◆ **Exercise aim**:
Please find the lines in the following records that hold "begin", and copy them.

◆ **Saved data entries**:
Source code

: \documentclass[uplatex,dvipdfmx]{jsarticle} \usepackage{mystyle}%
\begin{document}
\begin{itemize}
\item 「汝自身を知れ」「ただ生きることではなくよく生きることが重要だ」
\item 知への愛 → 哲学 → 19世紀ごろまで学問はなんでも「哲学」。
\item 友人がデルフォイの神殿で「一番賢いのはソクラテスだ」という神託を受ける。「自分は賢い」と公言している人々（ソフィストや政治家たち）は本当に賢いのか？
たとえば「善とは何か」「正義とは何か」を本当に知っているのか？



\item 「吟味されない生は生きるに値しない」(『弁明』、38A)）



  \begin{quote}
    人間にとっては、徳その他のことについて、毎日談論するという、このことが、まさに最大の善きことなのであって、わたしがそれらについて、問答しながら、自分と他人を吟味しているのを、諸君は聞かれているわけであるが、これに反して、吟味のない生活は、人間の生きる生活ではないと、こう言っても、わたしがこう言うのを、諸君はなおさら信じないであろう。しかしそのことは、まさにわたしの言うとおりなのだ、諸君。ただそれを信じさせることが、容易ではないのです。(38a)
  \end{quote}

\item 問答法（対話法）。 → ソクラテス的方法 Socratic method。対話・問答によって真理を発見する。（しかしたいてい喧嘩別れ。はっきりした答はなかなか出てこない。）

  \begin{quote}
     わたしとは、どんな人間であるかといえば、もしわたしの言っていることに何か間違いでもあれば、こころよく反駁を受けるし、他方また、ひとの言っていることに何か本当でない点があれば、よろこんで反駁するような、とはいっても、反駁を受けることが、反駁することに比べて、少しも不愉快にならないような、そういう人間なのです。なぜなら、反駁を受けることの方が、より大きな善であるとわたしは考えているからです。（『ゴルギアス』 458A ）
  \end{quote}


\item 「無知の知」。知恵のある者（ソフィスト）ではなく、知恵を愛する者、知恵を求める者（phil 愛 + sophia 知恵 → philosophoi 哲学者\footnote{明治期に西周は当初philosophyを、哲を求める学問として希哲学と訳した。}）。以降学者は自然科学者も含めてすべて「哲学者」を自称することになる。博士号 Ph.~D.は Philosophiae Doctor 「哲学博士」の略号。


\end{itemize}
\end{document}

◆ **Exercise response**:
\begin{document}
\begin{itemize}
  \begin{quote}
  \begin{quote}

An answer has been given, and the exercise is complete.